EXERCISE PROMPT:
Wherever a line in the data holds the word "texttt", pull that line out.

ENTRIES SHOWN:
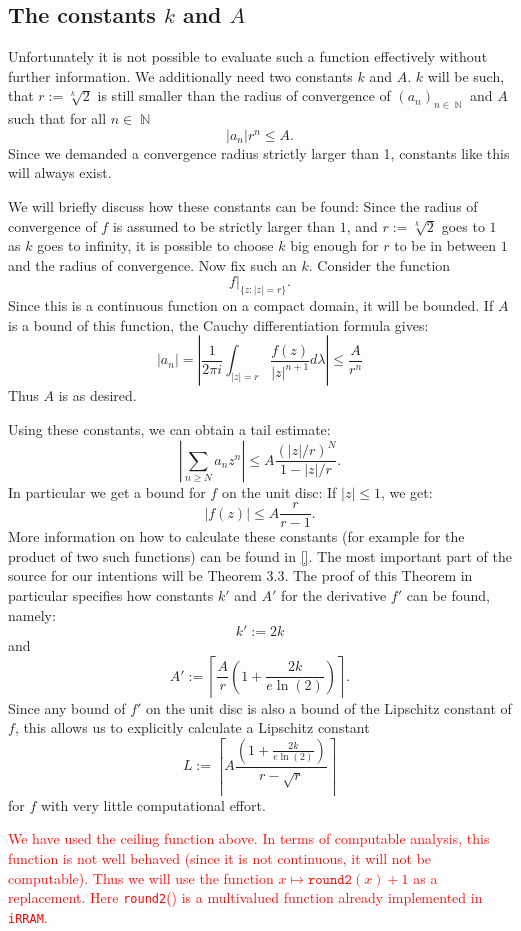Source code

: \documentclass{article}
\DeclareMathOperator{\NN}{\ensuremath{\mathbb{N}}\xspace}
\newcommand{\irram}{\texttt{iRRAM}\xspace}
\newcommand{\ir}[1]{\texttt{#1}}
\newcommand{\temp}[1]{\textcolor{red}{#1}}
\begin{document}
\subsection[The constants k and A]{The constants $k$ and $A$}\label{sec: The constants k and A}

Unfortunately it is not possible to evaluate such a function effectively without further information. We additionally need two constants $k$ and $A$. $k$ will be such, that $r:=\sqrt[k]{2}$ is still smaller than the radius of convergence of $(a_n)_{n\in \NN}$ and $A$ such that for all $n\in \NN$
\[ |a_n|  r^n \leq A. \]
Since we demanded a convergence radius strictly larger than 1, constants like this will always exist.

We will briefly discuss how these constants can be found: Since the radius of convergence of $f$ is assumed to be strictly larger than $1$, and $r:=\sqrt[k] 2$ goes to $1$ as $k$ goes to infinity, it is possible to choose $k$ big enough for $r$ to be in between $1$ and the radius of convergence. Now fix such an $k$. Consider the function
\[ f|_{\{z:|z| = r\}}. \]
Since this is a continuous function on a compact domain, it will be bounded. If $A$ is a bound of this function, the Cauchy differentiation formula gives:
\[ |a_n |=  \left|\frac 1 {2\pi i}\int_{|z| = r} \frac{f(z)}{|z|^{n+1}} d\lambda\right| \leq \frac A {r^n} \]
Thus $A$ is as desired.

Using these constants, we can obtain a tail estimate:
\[ \left|\sum_{n \geq N} a_n z^n\right| \leq A \frac{(|z|/r)^N}{1- |z|/r}. \]
In particular we get a bound for $f$ on the unit disc: If $|z|\leq 1$, we get:
\[ |f(z)| \leq A\frac r{r-1}. \]
More information on how to calculate these constants (for example for the product of two such functions) can be found in \ref{}. The most important part of the source for our intentions will be Theorem 3.3. The proof of this Theorem in particular specifies how constants $k'$ and $A'$ for the derivative $f'$ can be found, namely:
\[ k' := 2 k \]
and
\[ A' := \left\lceil \frac{A}{r} \left(1+ \frac{2k}{e \ln(2)}\right)\right\rceil. \]
Since any bound of $f'$ on the unit disc is also a bound of the Lipschitz constant of $f$, this allows us to explicitly calculate a Lipschitz constant
\[ L := \left\lceil A \frac{\left(1 + \frac{2k}{e\ln(2)}\right)}{r-\sqrt{r}}\right\rceil \]
for $f$ with very little computational effort.

\temp{We have used the ceiling function above. In terms of computable analysis, this function is not well behaved (since it is not continuous, it will not be computable). Thus we will use the function $x \mapsto \ir{round2}(x) +1$ as a replacement. Here \ir{round2}() is a multivalued function already implemented in \irram.}
\end{document}
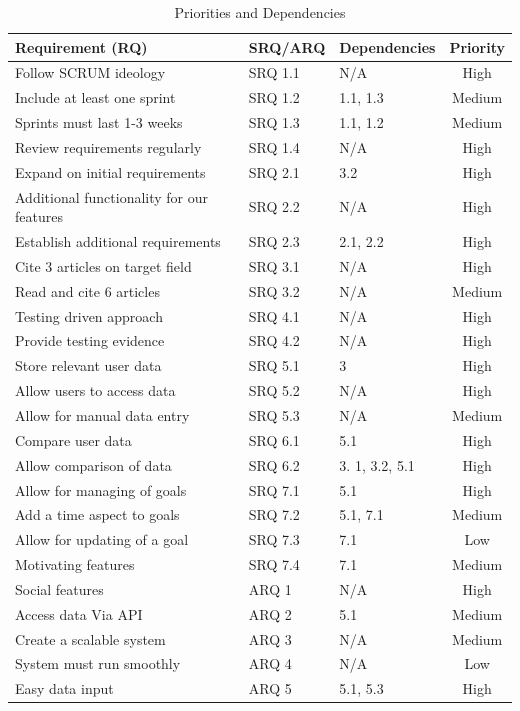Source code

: \documentclass[12pt]{article}
\begin{document}
\begin{table}[h!]
\begin{center}
\begin{tabular}{|l|l|l|c|}
    \hline 
    \textbf{Requirement (RQ)} & \textbf{SRQ/ARQ} & \textbf{Dependencies} & \textbf{Priority} \\ 
    \hline
    Follow SCRUM ideology & SRQ 1.1 & N/A & High \\ 
    \hline
    Include at least one sprint & SRQ 1.2 & 1.1, 1.3 & Medium \\
    \hline
    Sprints must last 1-3 weeks & SRQ 1.3 & 1.1, 1.2 & Medium \\
    \hline
    Review requirements regularly & SRQ 1.4 & N/A & High \\
    \hline
    Expand on initial requirements & SRQ 2.1 & 3.2 & High \\ 
    \hline
    Additional functionality for our features & SRQ 2.2 & N/A & High \\
    \hline
    Establish additional requirements & SRQ 2.3 & 2.1, 2.2 & High \\ 
    \hline
    Cite 3 articles on target field & SRQ 3.1 & N/A & High \\ 
    \hline
    Read and cite 6 articles & SRQ 3.2 & N/A & Medium \\
    \hline
    Testing driven approach & SRQ 4.1 & N/A & High \\ 
    \hline
    Provide testing evidence & SRQ 4.2 & N/A & High \\
    \hline
    Store relevant user data & SRQ 5.1 & 3 & High \\ 
    \hline
    Allow users to access data & SRQ 5.2 & N/A & High \\ 
    \hline
    Allow for manual data entry & SRQ 5.3 & N/A & Medium \\ 
    \hline
    Compare user data & SRQ 6.1 & 5.1 & High \\ 
    \hline
    Allow comparison of data & SRQ 6.2 & 3. 1, 3.2, 5.1 & High \\
    \hline    
    Allow for managing of goals & SRQ 7.1 & 5.1 & High \\ 
    \hline
    Add a time aspect to goals & SRQ 7.2 & 5.1, 7.1 & Medium \\ 
    \hline
    Allow for updating of a goal & SRQ 7.3 & 7.1 & Low \\ 
    \hline
    Motivating features & SRQ 7.4 & 7.1 & Medium \\ 
    \hline
    Social features & ARQ 1 & N/A & High \\ 
    \hline 
    Access data Via API & ARQ 2 & 5.1 & Medium \\
    \hline
    Create a scalable system & ARQ 3 & N/A & Medium \\ 
    \hline
    System must run smoothly & ARQ 4 & N/A & Low \\ 
    \hline
    Easy data input & ARQ 5 & 5.1, 5.3 & High \\
    \hline

\end{tabular}
\caption{Priorities and Dependencies}
\label{tab:priorities_dependencies}
\end{center}
\end{table}
\end{document}
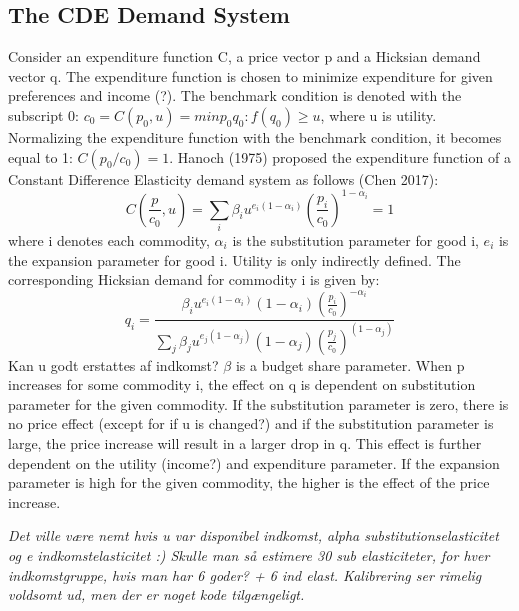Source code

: \subsection{The CDE Demand System}
Consider an expenditure function C, a price vector p and a Hicksian demand vector q. The expenditure function is chosen to minimize expenditure for given preferences and income (?). The benchmark condition is denoted with the subscript 0: \(c_0=C(p_0,u)={min p_0q_0:f(q_0)\geq u}\), where u is utility. Normalizing the expenditure function with the benchmark condition, it becomes equal to 1: \(C(p_0/c_0)=1\). Hanoch (1975) proposed the expenditure function of a Constant Difference Elasticity demand system as follows (Chen 2017): 
\begin{equation}
    C(\frac{p}{c_0},u)=\sum_i\beta_i u^{e_i (1-\alpha_i)} (\frac{p_i}{c_0})^{1-\alpha_i}=1
\end{equation}
where i denotes each commodity, \(\alpha_i\) is the substitution parameter for good i, \(e_i\) is the expansion parameter for good i. Utility is only indirectly defined. 
The corresponding Hicksian demand for commodity i is given by: 
\begin{equation}
q_i=\frac{\beta_i u^{e_i(1-\alpha_i)}(1-\alpha_i)(\frac{p_i}{c_0})^{-\alpha_i}}{\sum_j\beta_j u^{e_j (1-\alpha_j)}(1-\alpha_j)(\frac{p_j}{c_0})^{(1-\alpha_j)}}
\end{equation}Kan u godt erstattes af indkomst? \(\beta\) is a budget share parameter. When p increases for some commodity i, the effect on q is dependent on substitution parameter for the given commodity. If the substitution parameter is zero, there is no price effect (except for if u is changed?) and if the substitution parameter is large, the price increase will result in a larger drop in q. This effect is further dependent on the utility (income?) and expenditure parameter. If the expansion parameter is high for the given commodity, the higher is the effect of the price increase.

\textit{Det ville være nemt hvis u var disponibel indkomst, alpha substitutionselasticitet og e indkomstelasticitet :)
Skulle man så estimere 30 sub elasticiteter, for hver indkomstgruppe, hvis man har 6 goder?
+ 6 ind elast. 
Kalibrering ser rimelig voldsomt ud, men der er noget kode tilgængeligt.}

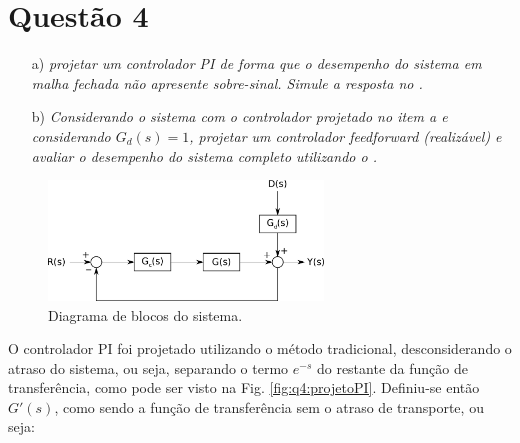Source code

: 

  \chapter*{Questão 4}

\begin{itemize}
    \item[a)] {\it projetar um controlador PI de forma que o desempenho do
              sistema em malha fechada não apresente sobre-sinal. Simule a 
              resposta no \Matlab.}
    \item[b)] {\it Considerando o sistema com o controlador projetado no item a
              e considerando $G_d(s) = 1$, projetar um controlador feedforward 
              (realizável) e avaliar o desempenho do sistema completo utilizando
              o \Matlab.}
\end{itemize}

\begin{figure}[H]
\centering
    \includegraphics[width=0.65\textwidth]{imgs/questao4/sistema}
    \caption{Diagrama de blocos do sistema.}
    \label{fig:q4:sist}
\end{figure}

\vspace{0.5cm}


\vspace{0.25cm}

O controlador PI foi projetado utilizando o método tradicional, desconsiderando
o atraso do sistema, ou seja, separando o termo $e^{-s}$ do restante da função
de transferência, como pode ser visto na Fig. \ref{fig:q4:projetoPI}.
Definiu-se então $G'(s)$, como sendo a função de transferência sem o atraso de
transporte, ou seja:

ANSWER SECTION:
\newcommand{\irram}{\texttt{iRRAM}\xspace}
\newcommand{\ir}[1]{\texttt{#1}}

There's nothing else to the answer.